Ce qui lui a permis de présenter les piliers sur lesquels son institution souhaite désormais mettre l’accent dans le partenariat avec le Burkina Faso. Il a cité le «renforcement de la coopération politique et diplomatique, le renforcement de la sécurité humaine dans toutes ses dimensions»
Il a ajouté qu’il y a aussi «l’appui aux initiatives visant la résilience socioéconomique des personnes retournées dans leurs localités après le retour de la sécurité dans ces localités»
Le ministre burkinabè des Affaires étrangères, pour sa part, a salué cette nouvelle approche de l’Union européenne.

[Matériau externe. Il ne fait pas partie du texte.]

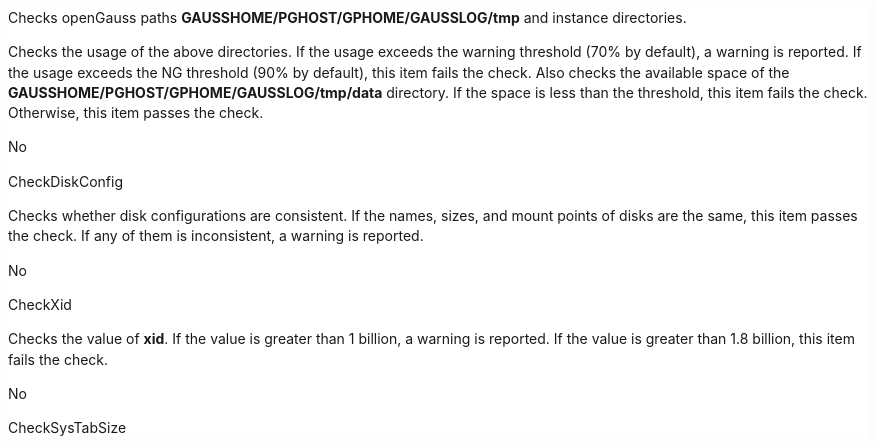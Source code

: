 <td class="cellrowborder" valign="top" headers="mcps1.2.5.1.2 "><p id="en-us_topic_0287275940_en-us_topic_0237152330_p121412181488"><a name="en-us_topic_0287275940_en-us_topic_0237152330_p121412181488"></a><a name="en-us_topic_0287275940_en-us_topic_0237152330_p121412181488"></a>Checks <span id="text32871538155410"><a name="text32871538155410"></a><a name="text32871538155410"></a>openGauss</span> paths <strong id="b1329273813545"><a name="b1329273813545"></a><a name="b1329273813545"></a>GAUSSHOME/PGHOST/GPHOME/GAUSSLOG/tmp</strong> and instance directories.</p>
<p id="en-us_topic_0287275940_en-us_topic_0237152330_p131491813486"><a name="en-us_topic_0287275940_en-us_topic_0237152330_p131491813486"></a><a name="en-us_topic_0287275940_en-us_topic_0237152330_p131491813486"></a>Checks the usage of the above directories. If the usage exceeds the warning threshold (70% by default), a warning is reported. If the usage exceeds the NG threshold (90% by default), this item fails the check. Also checks the available space of the <strong id="b54492040123411"><a name="b54492040123411"></a><a name="b54492040123411"></a>GAUSSHOME/PGHOST/GPHOME/GAUSSLOG/tmp/data</strong> directory. If the space is less than the threshold, this item fails the check. Otherwise, this item passes the check.</p>
</td>
<td class="cellrowborder" valign="top" headers="mcps1.2.5.1.3 "><p id="en-us_topic_0287275940_en-us_topic_0237152330_p88841505486"><a name="en-us_topic_0287275940_en-us_topic_0237152330_p88841505486"></a><a name="en-us_topic_0287275940_en-us_topic_0237152330_p88841505486"></a>No</p>
</td>
</tr>
<tr id="en-us_topic_0287275940_en-us_topic_0237152330_row162171651124813"><td class="cellrowborder" valign="top" headers="mcps1.2.5.1.1 "><p id="en-us_topic_0287275940_en-us_topic_0237152330_p92172515487"><a name="en-us_topic_0287275940_en-us_topic_0237152330_p92172515487"></a><a name="en-us_topic_0287275940_en-us_topic_0237152330_p92172515487"></a>CheckDiskConfig</p>
</td>
<td class="cellrowborder" valign="top" headers="mcps1.2.5.1.2 "><p id="en-us_topic_0287275940_en-us_topic_0237152330_p172171651144818"><a name="en-us_topic_0287275940_en-us_topic_0237152330_p172171651144818"></a><a name="en-us_topic_0287275940_en-us_topic_0237152330_p172171651144818"></a>Checks whether disk configurations are consistent. If the names, sizes, and mount points of disks are the same, this item passes the check. If any of them is inconsistent, a warning is reported.</p>
</td>
<td class="cellrowborder" valign="top" headers="mcps1.2.5.1.3 "><p id="en-us_topic_0287275940_en-us_topic_0237152330_p788420104815"><a name="en-us_topic_0287275940_en-us_topic_0237152330_p788420104815"></a><a name="en-us_topic_0287275940_en-us_topic_0237152330_p788420104815"></a>No</p>
</td>
</tr>
<tr id="en-us_topic_0287275940_en-us_topic_0237152330_row16218443174815"><td class="cellrowborder" valign="top" headers="mcps1.2.5.1.1 "><p id="en-us_topic_0287275940_en-us_topic_0237152330_p172196433488"><a name="en-us_topic_0287275940_en-us_topic_0237152330_p172196433488"></a><a name="en-us_topic_0287275940_en-us_topic_0237152330_p172196433488"></a>CheckXid</p>
</td>
<td class="cellrowborder" valign="top" headers="mcps1.2.5.1.2 "><p id="en-us_topic_0287275940_en-us_topic_0237152330_p3219184319483"><a name="en-us_topic_0287275940_en-us_topic_0237152330_p3219184319483"></a><a name="en-us_topic_0287275940_en-us_topic_0237152330_p3219184319483"></a>Checks the value of <strong id="b1150792116362"><a name="b1150792116362"></a><a name="b1150792116362"></a>xid</strong>. If the value is greater than 1 billion, a warning is reported. If the value is greater than 1.8 billion, this item fails the check.</p>
</td>
<td class="cellrowborder" valign="top" headers="mcps1.2.5.1.3 "><p id="en-us_topic_0287275940_en-us_topic_0237152330_p488417014816"><a name="en-us_topic_0287275940_en-us_topic_0237152330_p488417014816"></a><a name="en-us_topic_0287275940_en-us_topic_0237152330_p488417014816"></a>No</p>
</td>
</tr>
<tr id="en-us_topic_0287275940_en-us_topic_0237152330_en-us_topic_0059777799_r5f6d4c6f3d5944fc8b2e06dfe56b51bc"><td class="cellrowborder" valign="top" headers="mcps1.2.5.1.1 "><p id="en-us_topic_0287275940_en-us_topic_0237152330_p128579182507"><a name="en-us_topic_0287275940_en-us_topic_0237152330_p128579182507"></a><a name="en-us_topic_0287275940_en-us_topic_0237152330_p128579182507"></a>CheckSysTabSize</p>
</td>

Il a indiqué que cela est en adéquation avec les attentes des autorités burkinabè vis-à-vis des partenaires.
Car autrefois: « Nous étions dans un monologue à deux et non dans un dialogue, avec comme conséquence un manque de consensus et des programmes qui ne répondaient pas forcément aux attentes des populations», a-t-il expliqué
Karamoko Jean Marie Traoré, a souhaité que le «regard des 27 pays de l’UE sur le Burkina Faso soit véritablement réajusté, sans préjugés.»